Retired admiral Robert Natter, who is also a paid adviser for the Navy, said he had nothing to do with the recommendation that the Navy move the carrier. The recommendation, part of a long-range strategy review, says moving the carrier to Mayport, Fla., will limit the risk that a terrorist attack, natural disaster or accident could cripple the eastern carrier fleet, which is based in Norfolk,Va. The review maps out threats the Pentagon anticipates and its plans to meet them.
Webb, a former secretary of the Navy, has questioned whether Natter met with officials who took part in the Pentagon's strategy review. In December, Webb wrote a letter to the Pentagon asking about Natter's role in the carrier decision and cited a Nov. 18 USA TODAY report that cited Senate lobbying records that showed Natter received $1.5 million as a lobbyist for Florida from 2004 to 2006 on base-closing decisions. The Pentagon has not yet answered Webb's letter, according to Jessica Smith, a spokeswoman for Webb.
Webb said Monday that moving a carrier to Mayport made no financial sense and that the proposal "was not a done deal." He has said the move could cost up to $1 billion.
Natter's lobbying firm, Senate records show, was paid $60,000 last year to lobby Congress, the Navy and Defense Department on "military issues impacting the Jacksonville, Fla., metropolitan area." Natter called any assertion that he lobbied the Navy on the Mayport decision "unfounded."

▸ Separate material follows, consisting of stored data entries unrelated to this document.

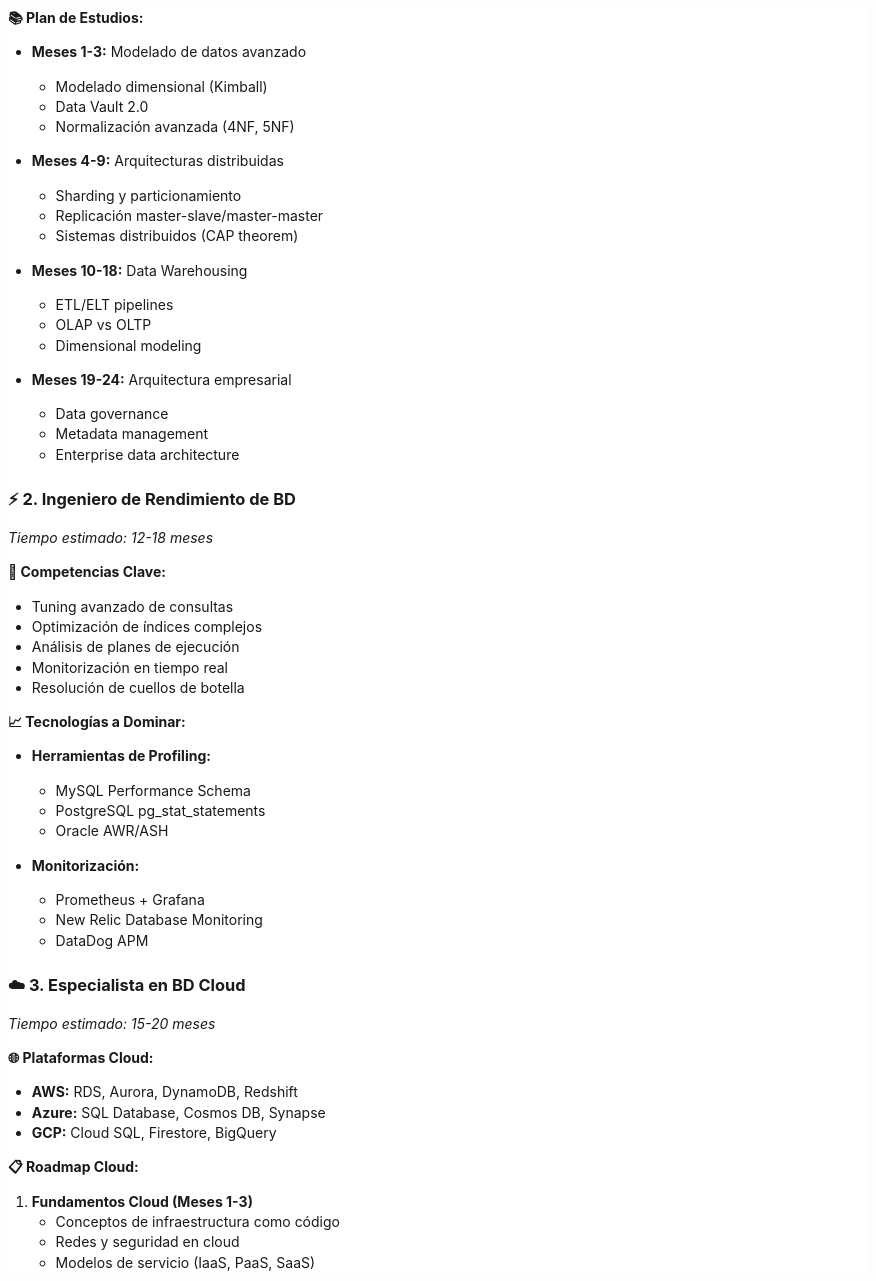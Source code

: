 **📚 Plan de Estudios:**
- **Meses 1-3:** Modelado de datos avanzado
  - Modelado dimensional (Kimball)
  - Data Vault 2.0
  - Normalización avanzada (4NF, 5NF)
  
- **Meses 4-9:** Arquitecturas distribuidas
  - Sharding y particionamiento
  - Replicación master-slave/master-master
  - Sistemas distribuidos (CAP theorem)
  
- **Meses 10-18:** Data Warehousing
  - ETL/ELT pipelines
  - OLAP vs OLTP
  - Dimensional modeling
  
- **Meses 19-24:** Arquitectura empresarial
  - Data governance
  - Metadata management
  - Enterprise data architecture

### ⚡ **2. Ingeniero de Rendimiento de BD**
*Tiempo estimado: 12-18 meses*

**🎯 Competencias Clave:**
- Tuning avanzado de consultas
- Optimización de índices complejos
- Análisis de planes de ejecución
- Monitorización en tiempo real
- Resolución de cuellos de botella

**📈 Tecnologías a Dominar:**
- **Herramientas de Profiling:** 
  - MySQL Performance Schema
  - PostgreSQL pg_stat_statements
  - Oracle AWR/ASH
  
- **Monitorización:**
  - Prometheus + Grafana
  - New Relic Database Monitoring
  - DataDog APM

### ☁️ **3. Especialista en BD Cloud**
*Tiempo estimado: 15-20 meses*

**🌐 Plataformas Cloud:**
- **AWS:** RDS, Aurora, DynamoDB, Redshift
- **Azure:** SQL Database, Cosmos DB, Synapse
- **GCP:** Cloud SQL, Firestore, BigQuery

**📋 Roadmap Cloud:**
1. **Fundamentos Cloud (Meses 1-3)**
   - Conceptos de infraestructura como código
   - Redes y seguridad en cloud
   - Modelos de servicio (IaaS, PaaS, SaaS)
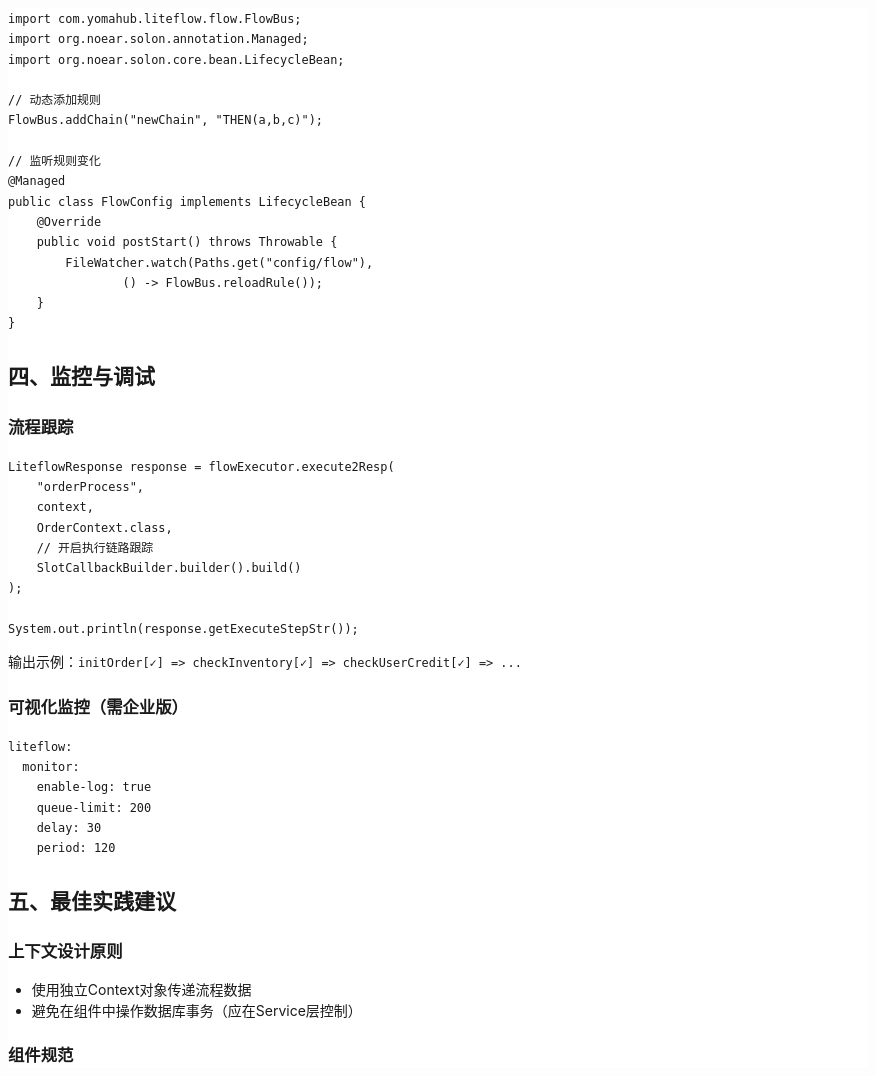     import com.yomahub.liteflow.flow.FlowBus;
    import org.noear.solon.annotation.Managed;
    import org.noear.solon.core.bean.LifecycleBean;
    
    // 动态添加规则
    FlowBus.addChain("newChain", "THEN(a,b,c)");
    
    // 监听规则变化
    @Managed
    public class FlowConfig implements LifecycleBean {
        @Override
        public void postStart() throws Throwable {
            FileWatcher.watch(Paths.get("config/flow"),
                    () -> FlowBus.reloadRule());
        }
    }
    

四、监控与调试
-------

### 流程跟踪

    LiteflowResponse response = flowExecutor.execute2Resp(
        "orderProcess", 
        context, 
        OrderContext.class,
        // 开启执行链路跟踪
        SlotCallbackBuilder.builder().build()
    );
    
    System.out.println(response.getExecuteStepStr());
    

输出示例：`initOrder[✓] => checkInventory[✓] => checkUserCredit[✓] => ...`

### 可视化监控（需企业版）

    liteflow:
      monitor:
        enable-log: true
        queue-limit: 200
        delay: 30
        period: 120
    

五、最佳实践建议
--------

### 上下文设计原则

*   使用独立Context对象传递流程数据
*   避免在组件中操作数据库事务（应在Service层控制）

### 组件规范

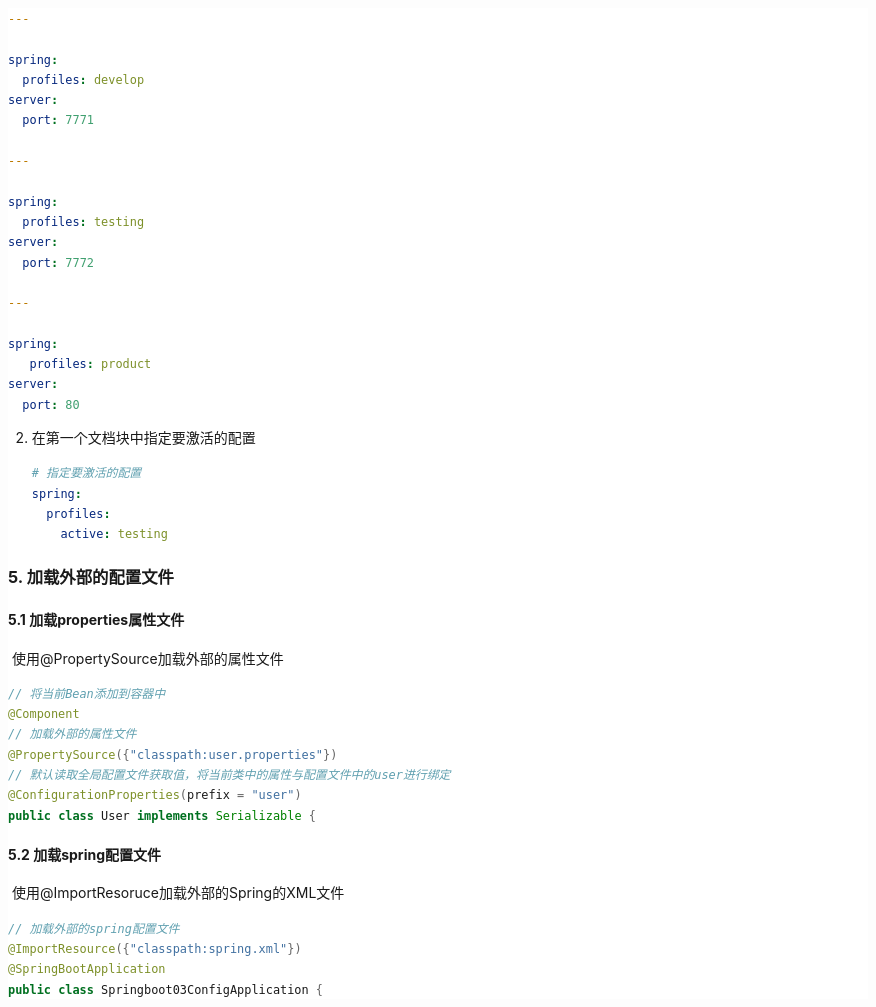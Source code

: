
   ```yaml
   ---

   spring:
     profiles: develop
   server:
     port: 7771

   ---

   spring:
     profiles: testing
   server:
     port: 7772

   ---

   spring:
      profiles: product
   server:
     port: 80

   ```

2. 在第一个文档块中指定要激活的配置

   ```yaml
   # 指定要激活的配置
   spring:
     profiles:
       active: testing
   ```

### 5. 加载外部的配置文件

#### 5.1 加载properties属性文件

​	使用@PropertySource加载外部的属性文件

```java
// 将当前Bean添加到容器中
@Component
// 加载外部的属性文件
@PropertySource({"classpath:user.properties"})
// 默认读取全局配置文件获取值，将当前类中的属性与配置文件中的user进行绑定
@ConfigurationProperties(prefix = "user")
public class User implements Serializable {
```

#### 5.2 加载spring配置文件

​	使用@ImportResoruce加载外部的Spring的XML文件

```java
// 加载外部的spring配置文件
@ImportResource({"classpath:spring.xml"})
@SpringBootApplication
public class Springboot03ConfigApplication {
```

Natter, a board member of weapons maker BAE Systems, has also advised the military as a "senior mentor." USA TODAY reported that military mentors, usually retired generals and admirals, have been paid hundreds of dollars per hour while earning from defense companies and collecting pensions of as much as $220,000 per year.
Jan van Tol, a retired Navy captain and military analyst at the Center for Strategic and Budgetary Assessments, said the argument for two East Coast bases was made in the 1980s when the Soviet Union could have destroyed the East Coast fleet by attacking Norfolk. "I'm hard put to imagine the equivalent (threat) today," van Tol said.